## The task
Your answer is every line of the material below in which the string "column" occurs.
+--
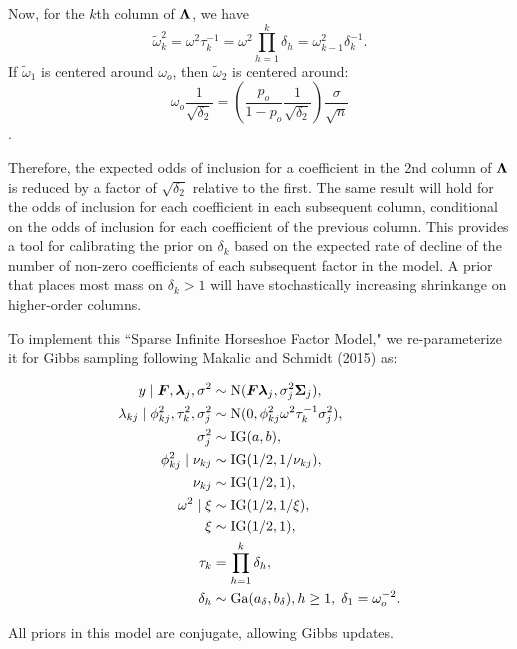 \documentclass[11pt]{amsart}
\newcommand*{\B}[1]{\ifmmode\bm{#1}\else\textbf{#1}\fi}
\begin{document}
Now, for the $k$th column of $\B\Lambda$, we have 
$$\tilde{\omega}^2_k = \omega^2\tau^{-1}_k = \omega^2 \prod\limits_{h=1}^k \delta_h = \omega^2_{k-1} \delta^{-1}_k.$$
\noindent If $\tilde{\omega}_1$ is centered around $\omega_o$, then $\tilde{\omega}_2$ is centered around:
$$\omega_o  \frac{1}{\sqrt{\delta_2}} = \left( \frac{p_o}{1-p_o} \frac{1}{\sqrt{\delta_2}}\right)\frac{\sigma}{\sqrt{n}}$$. 

Therefore, the expected odds of inclusion for a coefficient in the 2nd column of $\B\Lambda$ is reduced by a factor of $\sqrt{\delta_2}$ relative to the first. The same result will hold for the odds of inclusion for each coefficient in each subsequent column, conditional on the odds of inclusion for each coefficient of the previous column. This provides a tool for calibrating the prior on $\delta_k$ based on the expected rate of decline of the number of non-zero coefficients of each subsequent factor in the model. A prior that places most mass on $\delta_k > 1$ will have stochastically increasing shrinkange on higher-order columns.

To implement this ``Sparse Infinite Horseshoe Factor Model," we re-parameterize it for Gibbs sampling following Makalic and Schmidt (2015) as:


\begin{align*}
y \mid \B{F},\B{\lambda}_j,\sigma^2 &\sim \mbox{N}(\B{F}\B{\lambda}_j, \sigma^2_j\B{\Sigma}_j), \\
\lambda_{kj} \mid \phi^2_{kj}, \tau^2_k, \sigma^2_j &\sim \mbox{N}(0,\phi^2_{kj} \omega^2 \tau_k^{-1} \sigma^2_j), \\
\sigma^2_j &\sim \mbox{IG}(a,b), \\
\phi^2_{kj} \mid \nu_{kj} &\sim \mbox{IG}(1/2,1/\nu_{kj}), \\
\nu_{kj} &\sim \mbox{IG}(1/2,1), \\
\omega^2 \mid \xi &\sim \mbox{IG}(1/2,1/\xi), \\
\xi &\sim \mbox{IG}(1/2,1), \\
\tau_k &= \prod\limits_{h=1}^k \delta_h, \\
\delta_h &\sim \mbox{Ga}(a_\delta,b_\delta), h \geq 1, \; \delta_1 = \omega^{-2}_o.
\end{align*}

All priors in this model are conjugate, allowing Gibbs updates. 
\end{document}

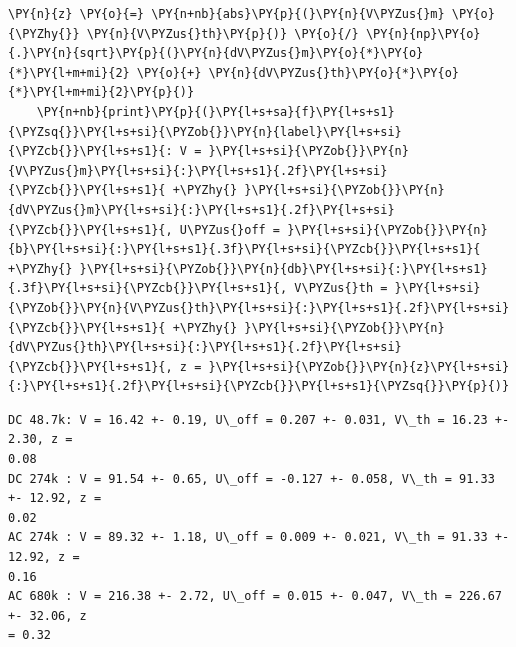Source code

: \begin{tcolorbox}[breakable, size=fbox, boxrule=1pt, pad at break*=1mm,colback=cellbackground, colframe=cellborder]
\begin{Verbatim}[commandchars=\\\{\}]
    \PY{n}{z} \PY{o}{=} \PY{n+nb}{abs}\PY{p}{(}\PY{n}{V\PYZus{}m} \PY{o}{\PYZhy{}} \PY{n}{V\PYZus{}th}\PY{p}{)} \PY{o}{/} \PY{n}{np}\PY{o}{.}\PY{n}{sqrt}\PY{p}{(}\PY{n}{dV\PYZus{}m}\PY{o}{*}\PY{o}{*}\PY{l+m+mi}{2} \PY{o}{+} \PY{n}{dV\PYZus{}th}\PY{o}{*}\PY{o}{*}\PY{l+m+mi}{2}\PY{p}{)}
    \PY{n+nb}{print}\PY{p}{(}\PY{l+s+sa}{f}\PY{l+s+s1}{\PYZsq{}}\PY{l+s+si}{\PYZob{}}\PY{n}{label}\PY{l+s+si}{\PYZcb{}}\PY{l+s+s1}{: V = }\PY{l+s+si}{\PYZob{}}\PY{n}{V\PYZus{}m}\PY{l+s+si}{:}\PY{l+s+s1}{.2f}\PY{l+s+si}{\PYZcb{}}\PY{l+s+s1}{ +\PYZhy{} }\PY{l+s+si}{\PYZob{}}\PY{n}{dV\PYZus{}m}\PY{l+s+si}{:}\PY{l+s+s1}{.2f}\PY{l+s+si}{\PYZcb{}}\PY{l+s+s1}{, U\PYZus{}off = }\PY{l+s+si}{\PYZob{}}\PY{n}{b}\PY{l+s+si}{:}\PY{l+s+s1}{.3f}\PY{l+s+si}{\PYZcb{}}\PY{l+s+s1}{ +\PYZhy{} }\PY{l+s+si}{\PYZob{}}\PY{n}{db}\PY{l+s+si}{:}\PY{l+s+s1}{.3f}\PY{l+s+si}{\PYZcb{}}\PY{l+s+s1}{, V\PYZus{}th = }\PY{l+s+si}{\PYZob{}}\PY{n}{V\PYZus{}th}\PY{l+s+si}{:}\PY{l+s+s1}{.2f}\PY{l+s+si}{\PYZcb{}}\PY{l+s+s1}{ +\PYZhy{} }\PY{l+s+si}{\PYZob{}}\PY{n}{dV\PYZus{}th}\PY{l+s+si}{:}\PY{l+s+s1}{.2f}\PY{l+s+si}{\PYZcb{}}\PY{l+s+s1}{, z = }\PY{l+s+si}{\PYZob{}}\PY{n}{z}\PY{l+s+si}{:}\PY{l+s+s1}{.2f}\PY{l+s+si}{\PYZcb{}}\PY{l+s+s1}{\PYZsq{}}\PY{p}{)}
\end{Verbatim}
\end{tcolorbox}

    \begin{Verbatim}[commandchars=\\\{\}]
DC 48.7k: V = 16.42 +- 0.19, U\_off = 0.207 +- 0.031, V\_th = 16.23 +- 2.30, z =
0.08
DC 274k : V = 91.54 +- 0.65, U\_off = -0.127 +- 0.058, V\_th = 91.33 +- 12.92, z =
0.02
AC 274k : V = 89.32 +- 1.18, U\_off = 0.009 +- 0.021, V\_th = 91.33 +- 12.92, z =
0.16
AC 680k : V = 216.38 +- 2.72, U\_off = 0.015 +- 0.047, V\_th = 226.67 +- 32.06, z
= 0.32
    \end{Verbatim}

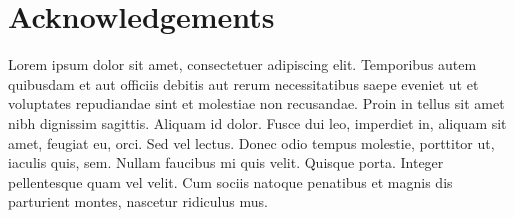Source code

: \chapter*{Acknowledgements}
\noindent
Lorem ipsum dolor sit amet, consectetuer adipiscing elit. Temporibus autem quibusdam et aut officiis debitis aut rerum necessitatibus saepe eveniet ut et voluptates repudiandae sint et molestiae non recusandae. Proin in tellus sit amet nibh dignissim sagittis. Aliquam id dolor. Fusce dui leo, imperdiet in, aliquam sit amet, feugiat eu, orci. Sed vel lectus. Donec odio tempus molestie, porttitor ut, iaculis quis, sem. Nullam faucibus mi quis velit. Quisque porta. Integer pellentesque quam vel velit. Cum sociis natoque penatibus et magnis dis parturient montes, nascetur ridiculus mus.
+--
## Response to the exercise
Now, for the $k$th column of $\B\Lambda$, we have 
Therefore, the expected odds of inclusion for a coefficient in the 2nd column of $\B\Lambda$ is reduced by a factor of $\sqrt{\delta_2}$ relative to the first. The same result will hold for the odds of inclusion for each coefficient in each subsequent column, conditional on the odds of inclusion for each coefficient of the previous column. This provides a tool for calibrating the prior on $\delta_k$ based on the expected rate of decline of the number of non-zero coefficients of each subsequent factor in the model. A prior that places most mass on $\delta_k > 1$ will have stochastically increasing shrinkange on higher-order columns.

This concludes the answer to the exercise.